*Exercise data*:
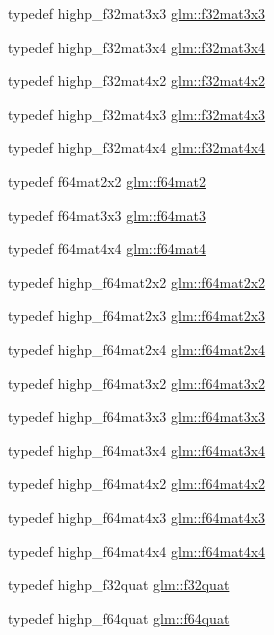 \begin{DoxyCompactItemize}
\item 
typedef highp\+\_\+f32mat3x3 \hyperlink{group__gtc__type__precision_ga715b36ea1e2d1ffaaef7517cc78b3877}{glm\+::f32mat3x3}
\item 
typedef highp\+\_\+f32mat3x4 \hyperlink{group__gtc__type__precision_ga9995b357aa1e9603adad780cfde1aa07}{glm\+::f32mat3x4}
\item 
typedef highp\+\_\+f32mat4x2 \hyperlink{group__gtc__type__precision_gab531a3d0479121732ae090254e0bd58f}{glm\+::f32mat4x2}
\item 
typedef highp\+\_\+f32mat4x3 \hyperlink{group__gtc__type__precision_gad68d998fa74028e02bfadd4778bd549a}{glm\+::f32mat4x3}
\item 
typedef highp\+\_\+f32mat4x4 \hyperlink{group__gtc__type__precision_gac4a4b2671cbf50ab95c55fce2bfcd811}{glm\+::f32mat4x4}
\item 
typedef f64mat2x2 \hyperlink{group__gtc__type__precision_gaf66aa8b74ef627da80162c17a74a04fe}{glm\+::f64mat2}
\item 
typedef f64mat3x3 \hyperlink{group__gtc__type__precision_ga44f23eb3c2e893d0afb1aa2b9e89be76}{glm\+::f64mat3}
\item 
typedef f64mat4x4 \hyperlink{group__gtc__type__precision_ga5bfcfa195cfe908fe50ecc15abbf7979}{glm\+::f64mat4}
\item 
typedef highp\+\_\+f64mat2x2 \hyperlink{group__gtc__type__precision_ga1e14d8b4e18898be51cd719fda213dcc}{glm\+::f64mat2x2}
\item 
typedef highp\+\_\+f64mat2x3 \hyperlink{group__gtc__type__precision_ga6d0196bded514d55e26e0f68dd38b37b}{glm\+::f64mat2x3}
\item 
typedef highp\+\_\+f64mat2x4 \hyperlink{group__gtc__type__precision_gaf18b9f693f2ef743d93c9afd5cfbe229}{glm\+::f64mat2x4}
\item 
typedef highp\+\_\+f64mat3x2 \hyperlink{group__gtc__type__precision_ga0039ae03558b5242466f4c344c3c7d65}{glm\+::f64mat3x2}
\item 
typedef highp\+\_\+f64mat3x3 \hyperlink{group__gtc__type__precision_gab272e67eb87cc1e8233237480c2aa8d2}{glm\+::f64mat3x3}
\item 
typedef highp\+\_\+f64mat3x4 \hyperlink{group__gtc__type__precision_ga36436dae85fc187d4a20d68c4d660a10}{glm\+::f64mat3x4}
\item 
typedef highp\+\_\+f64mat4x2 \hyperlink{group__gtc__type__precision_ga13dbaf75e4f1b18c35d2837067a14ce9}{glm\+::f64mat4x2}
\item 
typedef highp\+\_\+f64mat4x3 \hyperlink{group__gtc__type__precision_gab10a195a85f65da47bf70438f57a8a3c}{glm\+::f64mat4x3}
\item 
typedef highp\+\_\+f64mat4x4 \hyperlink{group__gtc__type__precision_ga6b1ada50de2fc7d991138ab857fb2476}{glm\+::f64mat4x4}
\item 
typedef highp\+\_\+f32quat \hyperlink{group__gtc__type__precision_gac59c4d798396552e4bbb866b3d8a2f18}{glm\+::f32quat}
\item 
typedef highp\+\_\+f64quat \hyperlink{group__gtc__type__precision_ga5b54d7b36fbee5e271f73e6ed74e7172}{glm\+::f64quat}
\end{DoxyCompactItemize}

==

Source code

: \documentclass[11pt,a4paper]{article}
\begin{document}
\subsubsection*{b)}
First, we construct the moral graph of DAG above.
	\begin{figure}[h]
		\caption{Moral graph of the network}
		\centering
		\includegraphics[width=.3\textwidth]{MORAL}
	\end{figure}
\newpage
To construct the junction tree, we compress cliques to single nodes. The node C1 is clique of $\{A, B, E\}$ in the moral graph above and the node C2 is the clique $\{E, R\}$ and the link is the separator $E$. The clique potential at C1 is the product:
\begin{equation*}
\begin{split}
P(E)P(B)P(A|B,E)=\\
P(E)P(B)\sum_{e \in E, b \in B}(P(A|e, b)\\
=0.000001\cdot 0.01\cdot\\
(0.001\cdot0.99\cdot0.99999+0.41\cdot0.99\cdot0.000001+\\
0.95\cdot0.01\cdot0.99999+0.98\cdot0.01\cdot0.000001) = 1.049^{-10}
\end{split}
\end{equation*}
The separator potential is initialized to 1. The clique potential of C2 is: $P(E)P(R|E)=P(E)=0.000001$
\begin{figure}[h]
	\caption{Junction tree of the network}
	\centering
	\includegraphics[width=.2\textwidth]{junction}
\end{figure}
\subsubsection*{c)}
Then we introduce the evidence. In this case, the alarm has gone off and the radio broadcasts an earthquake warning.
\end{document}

* * *

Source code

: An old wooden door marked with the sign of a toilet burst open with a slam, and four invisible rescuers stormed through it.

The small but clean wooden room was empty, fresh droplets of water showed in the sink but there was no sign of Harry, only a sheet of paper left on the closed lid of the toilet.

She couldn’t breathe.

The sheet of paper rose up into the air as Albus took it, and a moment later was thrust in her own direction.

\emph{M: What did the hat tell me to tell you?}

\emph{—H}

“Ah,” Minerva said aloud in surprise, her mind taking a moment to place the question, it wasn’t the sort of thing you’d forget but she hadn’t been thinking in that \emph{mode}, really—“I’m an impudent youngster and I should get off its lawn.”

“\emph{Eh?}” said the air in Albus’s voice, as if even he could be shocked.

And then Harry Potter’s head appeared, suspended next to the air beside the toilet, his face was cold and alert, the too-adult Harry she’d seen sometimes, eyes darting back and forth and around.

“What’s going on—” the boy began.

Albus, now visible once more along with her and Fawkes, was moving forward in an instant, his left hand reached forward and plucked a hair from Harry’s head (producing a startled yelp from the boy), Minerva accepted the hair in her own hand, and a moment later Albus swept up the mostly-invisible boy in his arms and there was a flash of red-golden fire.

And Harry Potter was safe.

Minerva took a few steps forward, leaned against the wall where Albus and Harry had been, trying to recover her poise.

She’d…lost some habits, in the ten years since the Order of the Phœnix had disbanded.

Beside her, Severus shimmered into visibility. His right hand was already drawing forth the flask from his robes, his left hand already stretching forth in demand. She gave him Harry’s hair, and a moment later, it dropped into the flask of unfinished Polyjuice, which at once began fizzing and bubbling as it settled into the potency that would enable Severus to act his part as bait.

*Goal of the exercise*: List all lines above in which the string "wooden" appears.

*Answer*:
: An old wooden door marked with the sign of a toilet burst open with a slam, and four invisible rescuers stormed through it.
The small but clean wooden room was empty, fresh droplets of water showed in the sink but there was no sign of Harry, only a sheet of paper left on the closed lid of the toilet.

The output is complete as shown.